Ainsi nos deux artistes les plus attendus Daphni et Hunee s’allient pour clôturer ce Sonar. Le choix est ingénieux et l’on n’aurait pas pu penser meilleur final. Avec leur duo housy-disco, l’énergie s’empare de la foule qui, malgré l’heure matinale, décolle et part en battle de choré roller disco sans patins. La foule se mélange, on sent la solidarité et la communion de cette fin d’aventure musicale intense. La magie de leur sélection house opère, avec le lever du soleil comme une bénédiction, un don de bonne humeur nous empare et nous convainc de rester jusqu’à la fin. C’est avec des étoiles dans les yeux que l’on quitte le Sonar, les réserves d’endorphine réajustées pour plusieurs semaines.

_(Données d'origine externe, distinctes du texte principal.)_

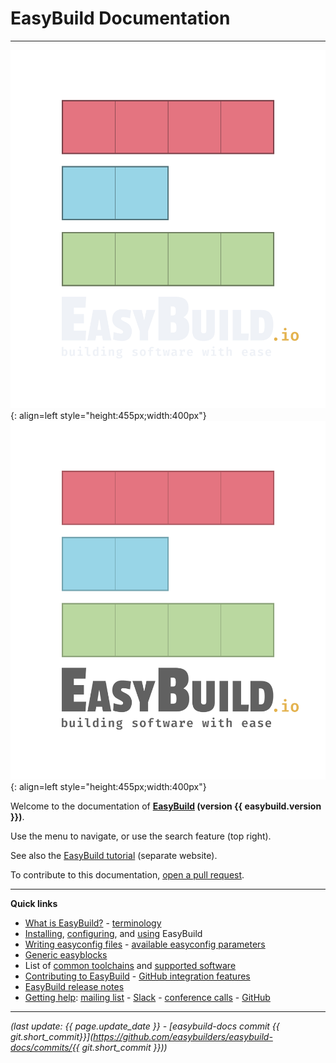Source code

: # EasyBuild Documentation

---


![EasyBuild logo](img/easybuild_logo_2022_vertical_dark_bg_transparent.png#only-dark){: align=left style="height:455px;width:400px"}
![EasyBuild logo](img/easybuild_logo_2022_vertical_light_bg_transparent.png#only-light){: align=left style="height:455px;width:400px"}

Welcome to the documentation of **[EasyBuild](https://easybuild.io) (version {{ easybuild.version }})**.

Use the menu to navigate, or use the search feature (top right).

See also the [EasyBuild tutorial](https://easybuilders.github.io/easybuild-tutorial) (separate website).

To contribute to this documentation, [open a pull request](https://github.com/easybuilders/easybuild-docs).

---

**Quick links**

- [What is EasyBuild?](what-is-easybuild.md) - [terminology](terminology.md)
- [Installing](installation.md), [configuring](configuration.md), and [using](using-easybuild.md) EasyBuild
- [Writing easyconfig files](writing-easyconfig-files.md) - [available easyconfig parameters](version-specific/easyconfig-parameters.md)
- [Generic easyblocks](version-specific/generic-easyblocks.md)
- List of [common toolchains](common-toolchains.md) and [supported software](version-specific/supported-software)
- [Contributing to EasyBuild](contributing.md) - [GitHub integration features](integration-with-github.md)
- [EasyBuild release notes](release-notes.md)
- [Getting help](getting-help.md): [mailing list](https://lists.ugent.be/wws/info/easybuild) - [Slack](https://easybuild.io/join-slack) - [conference calls](https://github.com/easybuilders/easybuild/wiki/Conference-calls) - [GitHub](https://github.com/easybuilders)

---

*(last update: {{ page.update_date }} - [easybuild-docs commit {{ git.short_commit}}](https://github.com/easybuilders/easybuild-docs/commits/{{ git.short_commit }}))*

On notera tout de même le clivage entre la programmation, le public et l’ambiance entre le jour et la nuit. La journée, Sonar fait office de laboratoire d’expérience, explorant tous les recoins de la musique électronique et des arts digitaux. La nuit, c’est un festival plus classique qui s’installe, avec une succession d’artistes hétérogènes mais fédérateurs, un temps d’attente extensible au bar, et un line-up mal orchestré qui nous laisse parfois en décalage. La nuit offre une flambée de noms internationaux généralistes, amenant un public plus large, proportionnellement au site qui a peu de limites de jauge.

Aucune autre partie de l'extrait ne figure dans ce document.